__Goal of the exercise__.
Pictures found in the material must be left out, and every line returned as written.
◆ ◆ ◆ ◆ ◆
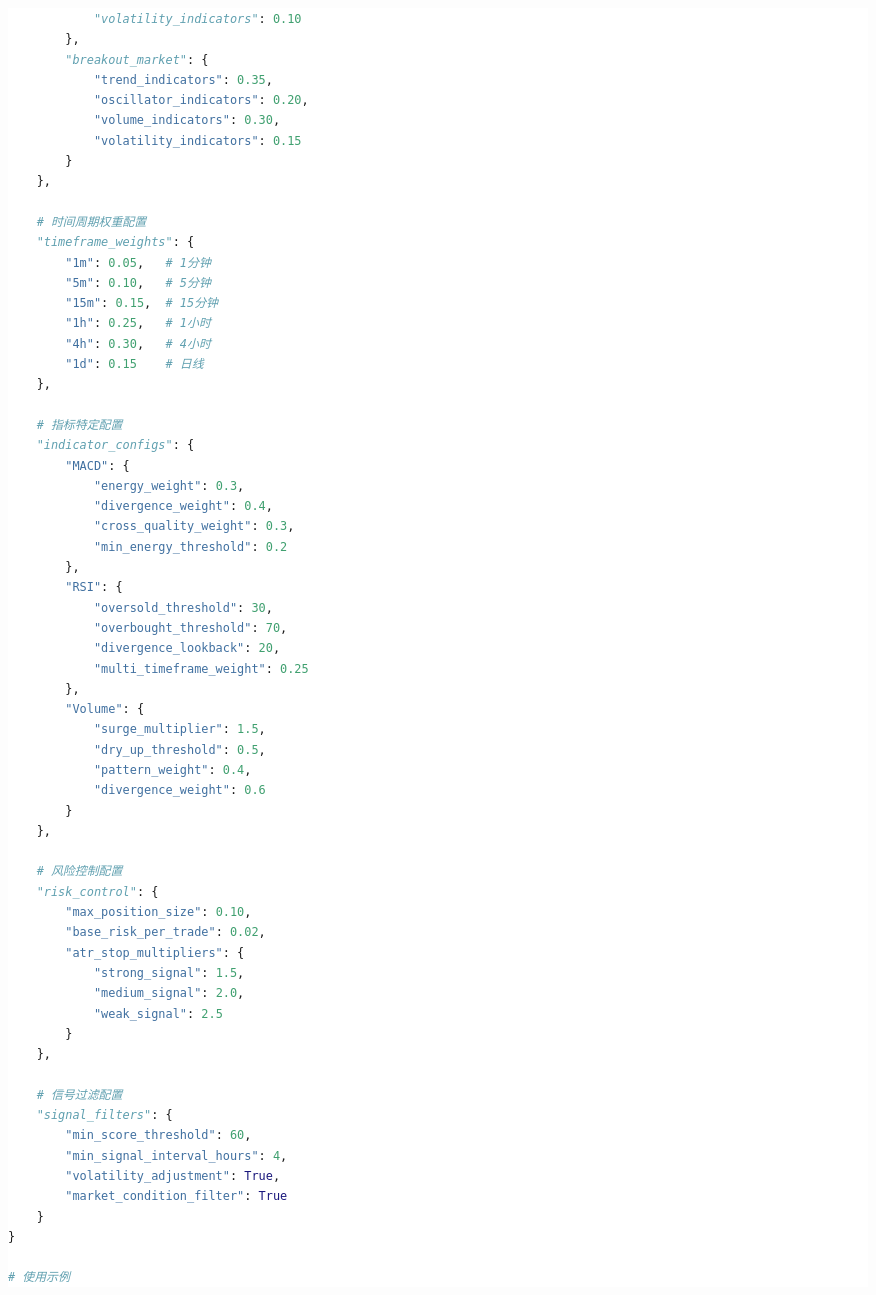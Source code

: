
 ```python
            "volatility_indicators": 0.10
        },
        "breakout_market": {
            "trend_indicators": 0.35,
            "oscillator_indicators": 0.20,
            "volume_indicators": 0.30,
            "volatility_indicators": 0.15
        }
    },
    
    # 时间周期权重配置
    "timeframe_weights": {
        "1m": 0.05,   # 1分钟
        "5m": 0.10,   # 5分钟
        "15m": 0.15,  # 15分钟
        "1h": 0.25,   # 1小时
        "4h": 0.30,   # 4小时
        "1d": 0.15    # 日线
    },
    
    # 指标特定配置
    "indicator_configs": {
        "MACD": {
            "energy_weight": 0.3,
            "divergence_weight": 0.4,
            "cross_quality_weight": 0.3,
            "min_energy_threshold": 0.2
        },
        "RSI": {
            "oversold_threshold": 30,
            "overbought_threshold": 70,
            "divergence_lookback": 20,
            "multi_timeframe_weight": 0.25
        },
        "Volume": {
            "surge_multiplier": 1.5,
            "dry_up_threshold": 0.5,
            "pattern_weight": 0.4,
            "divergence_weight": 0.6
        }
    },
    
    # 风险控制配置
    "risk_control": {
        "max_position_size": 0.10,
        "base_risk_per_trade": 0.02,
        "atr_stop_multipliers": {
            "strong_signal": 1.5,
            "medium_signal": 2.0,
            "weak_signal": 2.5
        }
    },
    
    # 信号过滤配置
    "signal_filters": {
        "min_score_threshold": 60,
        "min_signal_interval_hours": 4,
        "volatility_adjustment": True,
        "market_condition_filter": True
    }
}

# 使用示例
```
◆ ◆ ◆ ◆ ◆
__Output__.
Source code

:
 ```python
            "volatility_indicators": 0.10
        },
        "breakout_market": {
            "trend_indicators": 0.35,
            "oscillator_indicators": 0.20,
            "volume_indicators": 0.30,
            "volatility_indicators": 0.15
        }
    },
    
    # 时间周期权重配置
    "timeframe_weights": {
        "1m": 0.05,   # 1分钟
        "5m": 0.10,   # 5分钟
        "15m": 0.15,  # 15分钟
        "1h": 0.25,   # 1小时
        "4h": 0.30,   # 4小时
        "1d": 0.15    # 日线
    },
    
    # 指标特定配置
    "indicator_configs": {
        "MACD": {
            "energy_weight": 0.3,
            "divergence_weight": 0.4,
            "cross_quality_weight": 0.3,
            "min_energy_threshold": 0.2
        },
        "RSI": {
            "oversold_threshold": 30,
            "overbought_threshold": 70,
            "divergence_lookback": 20,
            "multi_timeframe_weight": 0.25
        },
        "Volume": {
            "surge_multiplier": 1.5,
            "dry_up_threshold": 0.5,
            "pattern_weight": 0.4,
            "divergence_weight": 0.6
        }
    },
    
    # 风险控制配置
    "risk_control": {
        "max_position_size": 0.10,
        "base_risk_per_trade": 0.02,
        "atr_stop_multipliers": {
            "strong_signal": 1.5,
            "medium_signal": 2.0,
            "weak_signal": 2.5
        }
    },
    
    # 信号过滤配置
    "signal_filters": {
        "min_score_threshold": 60,
        "min_signal_interval_hours": 4,
        "volatility_adjustment": True,
        "market_condition_filter": True
    }
}

# 使用示例
```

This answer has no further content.